Hello. I would like to ask folks what is their opinion about support of precompiled headers for future releases of GCC. From my point of view, the feature brings some speed-up, but question is if it's worth for? Last time I hit precompiled headers was when I was rewriting memory allocation statistics infrastructure, where GGC memory is 'streamed' and loaded afterwards in usage of precompiled headers. Because of that I was unable to track some pointers that were allocated in the first phase of compilation. There are numbers related to --disable-libstdcxx-pch option: Intel(R) Core(TM) i7-4770 CPU @ 3.40GHz: Boostrap time w/ precompiled headers enabled: 35m47s (100.00%) Boostrap time w/ precompiled headers disabled: 36m27s (101.86%) make -j9 check-target-libstdc++-v3 -k time: precompiled headers enabled: 8m11s (100.00%) precompiled headers disabled: 8m42s (106.31%) Intel(R) Core(TM) i5-3320M CPU @ 2.60GHz: Boostrap time w/ precompiled headers enabled: 57m35s (100.00%) Boostrap time w/ precompiled headers disabled: 57m12s (99.33%) Feel free to send any statistics, opinions and ideas. Thank you, Martin
Re: Precompiled headers - still useful feature?

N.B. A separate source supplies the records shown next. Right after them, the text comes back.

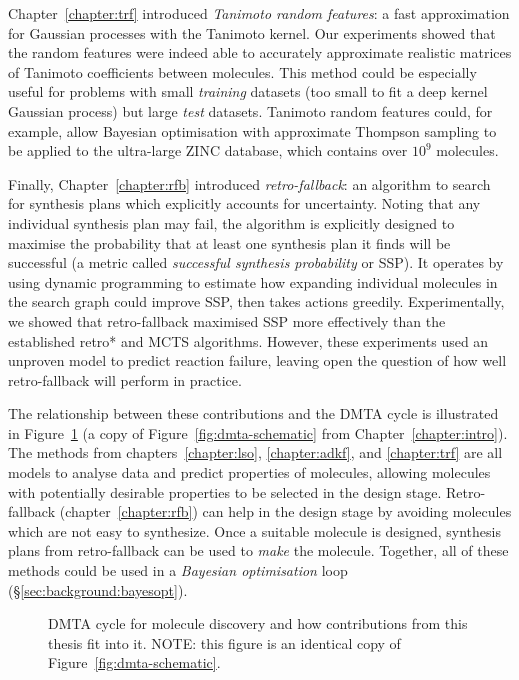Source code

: Chapter~\ref{chapter:trf} introduced \emph{Tanimoto random features}:
a fast approximation for Gaussian processes with the Tanimoto kernel.
Our experiments showed that the random features were indeed able to accurately
approximate realistic matrices of Tanimoto coefficients between molecules.
This method could be especially useful for problems with small \emph{training} datasets
(too small to fit a deep kernel Gaussian process)
but large \emph{test} datasets.
Tanimoto random features could, for example,
allow Bayesian optimisation with approximate Thompson sampling to be applied
to the ultra-large ZINC database,
which contains over $10^9$ molecules.

Finally, Chapter~\ref{chapter:rfb} introduced \emph{retro-fallback}:
an algorithm to search for synthesis plans which explicitly accounts for uncertainty.
Noting that any individual synthesis plan may fail,
the algorithm is explicitly designed to maximise the probability
that at least one synthesis plan it finds will be successful
(a metric called \emph{successful synthesis probability} or SSP).
It operates by using dynamic programming to estimate how expanding
individual molecules in the search graph could improve SSP,
then takes actions greedily.
Experimentally, we showed that retro-fallback
maximised SSP more effectively than the established retro* and MCTS algorithms.
However, these experiments used an unproven model to predict reaction failure,
leaving open the question of how well retro-fallback will perform in practice.

The relationship between these contributions and the DMTA cycle
is illustrated in Figure~\ref{fig:dmta-schematic-conclusion}
(a copy of Figure~\ref{fig:dmta-schematic} from Chapter~\ref{chapter:intro}).
The methods from
chapters~\ref{chapter:lso}, \ref{chapter:adkf}, and \ref{chapter:trf}
are all models to analyse data and predict properties of molecules,
allowing molecules with potentially desirable properties to be selected
in the design stage.
Retro-fallback (chapter~\ref{chapter:rfb}) can help in the design stage
by avoiding molecules which are not easy to synthesize.
Once a suitable molecule is designed, synthesis plans
from retro-fallback can be used to \emph{make} the molecule.
Together, all of these methods could be used in a \emph{Bayesian optimisation} loop
(\S\ref{sec:background:bayesopt}).

\begin{figure}[htb]
    
    \caption[Repeated schematic of the DMTA cycle]{
        DMTA cycle for molecule discovery
        and how contributions from this thesis fit into it.
        NOTE: this figure is an identical copy of Figure~\ref{fig:dmta-schematic}.
    } 
    \label{fig:dmta-schematic-conclusion}
\end{figure}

On 2015.05.27 at 10:14 +0200, Martin Liška wrote: > I would like to ask folks what is their opinion about support of > precompiled headers for future releases of GCC. From my point of view, > the feature brings some speed-up, but question is if it's worth for? > > Last time I hit precompiled headers was when I was rewriting memory > allocation statistics infrastructure, where GGC memory is 'streamed' > and loaded afterwards in usage of precompiled headers. Because of > that I was unable to track some pointers that were allocated in the > first phase of compilation. > > There are numbers related to --disable-libstdcxx-pch option: > > Intel(R) Core(TM) i7-4770 CPU @ 3.40GHz: > Boostrap time w/ precompiled headers enabled: 35m47s (100.00%) > Boostrap time w/ precompiled headers disabled: 36m27s (101.86%) > > make -j9 check-target-libstdc++-v3 -k time: > precompiled headers enabled: 8m11s (100.00%) > precompiled headers disabled: 8m42s (106.31%) > > Intel(R) Core(TM) i5-3320M CPU @ 2.60GHz: > Boostrap time w/ precompiled headers enabled: 57m35s (100.00%) > Boostrap time w/ precompiled headers disabled: 57m12s (99.33%) Measuring the impact on bigger projects that use pch like QT or Boost would be more informative perhaps. And until C++ modules are implemented (unfortunately nobody is working on this AFAIK) pch is still the only option left. So deprecating them now seem premature. -- Markus
Re: Precompiled headers - still useful feature?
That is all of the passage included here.